Good work and a nice bull


----------



## Briar Patch (Feb 1, 2010)

Hard to tell if you're happy about it or not from the pictures ... sheesh, you oughta try and crack a smile on an occasion like this!  :mrgreen: 

Nice bull, congratulations!! :-|O|-:


----------



## sharpshooter25 (Oct 2, 2007)

Nice job, congrats.


----------



## bullsnot (Aug 10, 2010)

Congrats on a beautiful animal!! A 320 class bull with a bow is quite a way to take your first.


----------



## NHS (Sep 7, 2007)

Well done! Congratulations!


----------



## Huge29 (Sep 17, 2007)

Very nice, congrats!


----------



## gwailow (Jan 20, 2008)

Awesome, congrats on a great trophy.


----------



## stablebuck (Nov 22, 2007)

awesome possum!
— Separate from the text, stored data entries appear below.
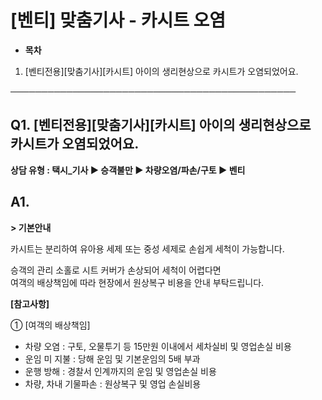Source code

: # [벤티] 맞춤기사 - 카시트 오염

* **목차**

1. [벤티전용][맞춤기사][카시트] 아이의 생리현상으로 카시트가 오염되었어요.

──────────────────────────────────────────────

**Q1. [벤티전용][맞춤기사][카시트] 아이의 생리현상으로 카시트가 오염되었어요.**
-------------------------------------------------

**상담 유형 : 택시\_기사 **▶** 승객불만 **▶** 차량오염/파손/구토 **▶** **벤티****

**A1.**
-------

**> 기본안내**

카시트는 분리하여 유아용 세제 또는 중성 세제로 손쉽게 세척이 가능합니다.

승객의 관리 소홀로 시트 커버가 손상되어 세척이 어렵다면   
여객의 배상책임에 따라 현장에서 원상복구 비용을 안내 부탁드립니다.

**[참고사항]**

① [여객의 배상책임]

* 차량 오염 : 구토, 오물투기 등 15만원 이내에서 세차실비 및 영업손실 비용
* 운임 미 지불 : 당해 운임 및 기본운임의 5배 부과
* 운행 방해 : 경찰서 인계까지의 운임 및 영업손실 비용
* 차량, 차내 기물파손 : 원상복구 및 영업 손실비용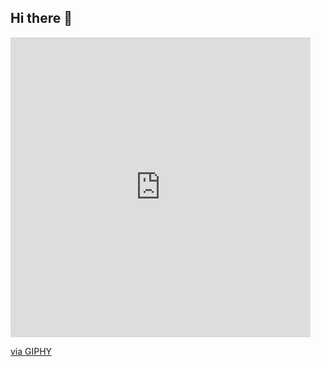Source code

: ## Hi there 👋
<iframe src="https://giphy.com/embed/GRPy8MKag9U1U88hzY" width="480" height="480" style="" frameBorder="0" class="giphy-embed" allowFullScreen></iframe><p><a href="https://giphy.com/gifs/sesamestreet-sesame-street-cookie-monster-GRPy8MKag9U1U88hzY">via GIPHY</a></p>
<!--
**Sivi2k/Sivi2k** is a ✨ _special_ ✨ repository because its `README.md` (this file) appears on your GitHub profile.

Here are some ideas to get you started:

- 🔭 I’m currently working on ...
- 🌱 I’m currently learning ...
- 👯 I’m looking to collaborate on ...
- 🤔 I’m looking for help with ...
- 💬 Ask me about ...
- 📫 How to reach me: ...
- 😄 Pronouns: ...
- ⚡ Fun fact: ...
-->

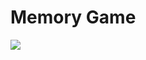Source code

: # Memory Game

![
](https://lh3.googleusercontent.com/wvUqC1cHfbzP89rh46IV0UinqQJ2U_KF1Vo0O5FKCQuVqdN-mMbmq4tPv6qTrK5JmZoWeNULBq-l "gameplay")
<!--stackedit_data:
eyJoaXN0b3J5IjpbMjEwODczMTA0OCwtNDcxNTkwMDU4LC02Nz
AyOTg3NjhdfQ==
-->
Good work!


----------



## jeff788 (Aug 7, 2009)

Awesome! Nice bull. Sounds like a good tracking job. Just curious where you first arrow was placed? I can't tell from the pictures. Thanks for sharing.


----------



## Raptorman (Aug 18, 2009)

Well done! Congrats!


----------



## goforbroke (Jan 4, 2009)

jeff788 said:


> Awesome! Nice bull. Sounds like a good tracking job. Just curious where you first arrow was placed? I can't tell from the pictures. Thanks for sharing.


Gut shot. boned him out so I never opened him up but I hit a foot further back then planned. Must have hit the liver or an artery. The fat had plugged the entry and exit holes so he didn't have any blood in the bed he was lying in. I was very fortunate to find him. Hopefully I'll shoot staighter on the next one, but I think most people track to soon.


----------



## Riverrat77 (Sep 7, 2007)

Awsome elk man... glad you found him. Good eats for you!!


----------



## Moostickles (Mar 11, 2010)

Good lookin' bull!!!! Congrats!!!!


----------



## proutdoors (Sep 24, 2007)

Well done!


----------



## middlefork (Nov 2, 2008)

Sweet! I've got a friend with the same tag, maybe this will be the kick in butt he needs to suck it for the rest of the season.
A really nice bull.


----------



## Packout (Nov 20, 2007)

Great job getting him dead. He is a great looking bull.


----------



## dkhntrdstn (Sep 7, 2007)

congrats. nice bull.


----------



## Bears Butt (Sep 12, 2007)

Very nice! Thanks for the post.


----------



## Size Matters (Dec 22, 2007)

That is a nice Bull congrats. 8)


----------



## Mtn. Runner (Oct 7, 2009)

way to stick with it.


----------



## dodgertown (Apr 12, 2010)

Congrats on that nice Bull!! I have the Wasatch LE Rifle tag, and I can't wait for the next 11 days to go by, hopefully I will be able to find the bulls that I have been seeing the last few weeks! Again, Congrats


----------



## ChubbyTuna (Feb 21, 2010)

Congrats. I have the same tag and headed back up tomorrow to hopefully get my first elk.


----------



## WasatchOutdoors (Sep 26, 2007)

Good Job, that's a heck of a way to start off with your first bull!


----------



## silentstalker (Feb 19, 2008)

Congratulations on a fine bull! The Wasatch is a fun place to hunt elk! Great job and thanks for sharing!


----------